Look below for the lines from the one with "Asynchronous Operation \\" to the one with "the threads of", and copy exactly those lines, both ends included.

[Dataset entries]
....

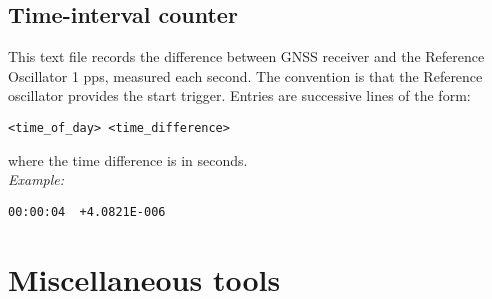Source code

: \subsection{Time-interval counter \label{s:TICformat}}

This text file records the difference between GNSS receiver and the Reference Oscillator 1 pps,
measured each second. The convention is that the Reference oscillator provides the start trigger.
Entries are successive lines of the form:
\begin{lstlisting}
<time_of_day> <time_difference>
\end{lstlisting}
where the time difference is in seconds.\\
\textit{Example:}
\begin{lstlisting}
00:00:04  +4.0821E-006 
\end{lstlisting}






























\section{Miscellaneous tools}














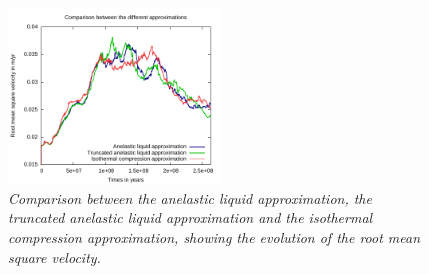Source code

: \begin{figure}
\centering
  \includegraphics[width=0.5\textwidth]{cookbooks/burnman/doc/vrms.pdf}
  \caption{\it Comparison between the anelastic liquid approximation,
               the truncated anelastic liquid approximation
               and the isothermal compression approximation,
               showing the evolution of the root mean square velocity.}
  \label{fig:burnman-vrms}
\end{figure}
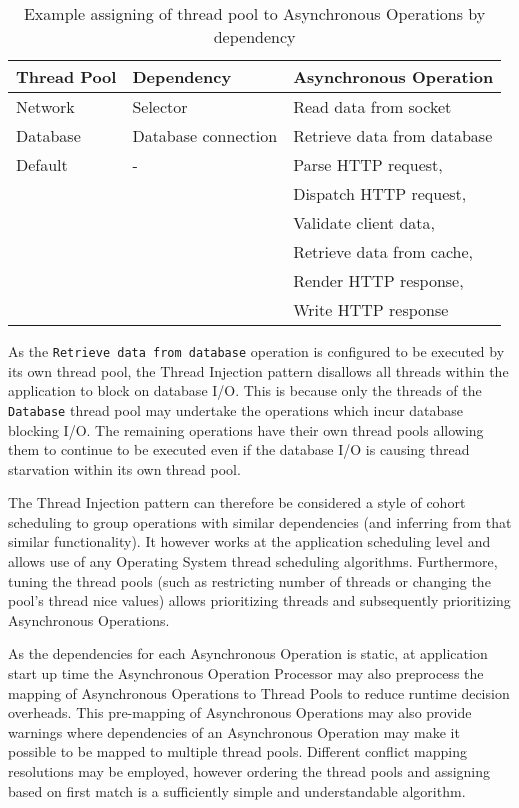 \documentclass{article}
\begin{document}
\begin{table}[!h]
\renewcommand{\arraystretch}{1.3}
\centering
\begin{tabular}{l||l||l}
\hline
\bfseries Thread Pool & \bfseries Dependency & \bfseries Asynchronous Operation \\
\hline\hline
Network & Selector & Read data from socket \\
\hline
Database & Database connection & Retrieve data from database \\
\hline
Default & - & Parse HTTP request, \\
& & Dispatch HTTP request, \\
& & Validate client data, \\ 
& & Retrieve data from cache, \\
& & Render HTTP response, \\
& & Write HTTP response \\
\hline
\end{tabular}
\caption{Example assigning of thread pool to Asynchronous Operations by dependency}
\label{tab:example_request_thread_pools}
\end{table}

As the \texttt{Retrieve data from database} operation is configured to be
executed by its own thread pool, the Thread Injection pattern disallows all
threads within the application to block on database I/O.  This is because only
the threads of the \texttt{Database} thread pool may undertake the operations
which incur database blocking I/O.  The remaining operations have their own
thread pools allowing them to continue to be executed even if the database I/O
is causing thread starvation within its own thread pool.

The Thread Injection pattern can therefore be considered a style of cohort
scheduling \cite{cohort} to group operations with similar dependencies (and
inferring from that similar functionality).  It however works at the application
scheduling level and allows use of any Operating System thread scheduling
algorithms.  Furthermore, tuning the thread pools (such as restricting number of
threads or changing the pool's thread nice values) allows prioritizing threads and
subsequently prioritizing Asynchronous Operations.

As the dependencies for each Asynchronous Operation is static, at application
start up time the Asynchronous Operation Processor may also preprocess the
mapping of Asynchronous Operations to Thread Pools to reduce runtime decision
overheads.  This pre-mapping of Asynchronous Operations may also provide
warnings where dependencies of an Asynchronous Operation may make it possible to
be mapped to multiple thread pools.  Different conflict mapping resolutions may
be employed, however ordering the thread pools and assigning based on first
match is a sufficiently simple and understandable algorithm.
\end{document}
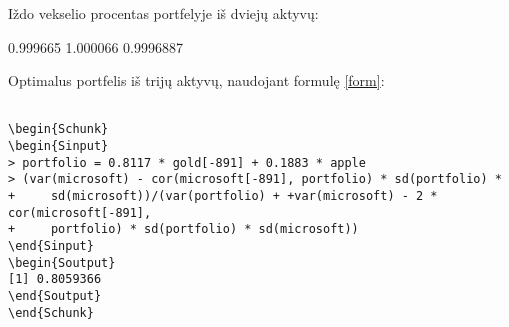 \documentclass[12pt, a14paper, lithuanian]{article}
\begin{document}
 Iždo vekselio procentas portfelyje iš dviejų aktyvų:


\begin{Schunk}
\begin{Soutput}
         [,1]     [,2]      [,3]
[1,] 0.999665 1.000066 0.9996887
\end{Soutput}
\end{Schunk}



\begin{comment}

 Apytikslės koeficientų reikšmės portfelyje iš dviejų įmonių:



\begin{figure}[H]
  \centering
  \begin{verbatim}
\texttt{[image: kursinis-029]}
\end{verbatim}
  \caption{...}
  
\end{figure}

(gal nereikia)
Iliustracija: pagal grafikus rinktis ta skaiciu, ties kuriuo standartinis nuokrypis maziausias, ji istatyti vietoje i.

\textit{optimaliausias portfelis} = $imone1 \times i \times 0.1 + imone2 \times (1 - i\times 0.1)$ \\


$0.1 \times (i-1) \times Auksas + (1-0.1 \times (i-1)) \times Microsoft$

$0.1 \times (i-1) \times Apple + (1-0.1 \times (i-1)) \times Microsoft$

$0.1 \times (i-1) \times Apple + (1-0.1\times (i-1)) \times Auksas$

\end{comment}

Optimalus portfelis iš trijų aktyvų, naudojant formulę \eqref{form}:

\begin{verbatim}

\begin{Schunk}
\begin{Sinput}
> portfolio = 0.8117 * gold[-891] + 0.1883 * apple
> (var(microsoft) - cor(microsoft[-891], portfolio) * sd(portfolio) * 
+     sd(microsoft))/(var(portfolio) + +var(microsoft) - 2 * cor(microsoft[-891], 
+     portfolio) * sd(portfolio) * sd(microsoft))
\end{Sinput}
\begin{Soutput}
[1] 0.8059366
\end{Soutput}
\end{Schunk}

\end{verbatim}
\end{document}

....

> [Completed task]
\bfseries Thread Pool & \bfseries Dependency & \bfseries Asynchronous Operation \\
\hline\hline
Network & Selector & Read data from socket \\
\hline
Database & Database connection & Retrieve data from database \\
\hline
Default & - & Parse HTTP request, \\
& & Dispatch HTTP request, \\
& & Validate client data, \\ 
& & Retrieve data from cache, \\
& & Render HTTP response, \\
& & Write HTTP response \\
\hline
\end{tabular}
\caption{Example assigning of thread pool to Asynchronous Operations by dependency}
\label{tab:example_request_thread_pools}
\end{table}

As the \texttt{Retrieve data from database} operation is configured to be
executed by its own thread pool, the Thread Injection pattern disallows all
threads within the application to block on database I/O.  This is because only
the threads of the \texttt{Database} thread pool may undertake the operations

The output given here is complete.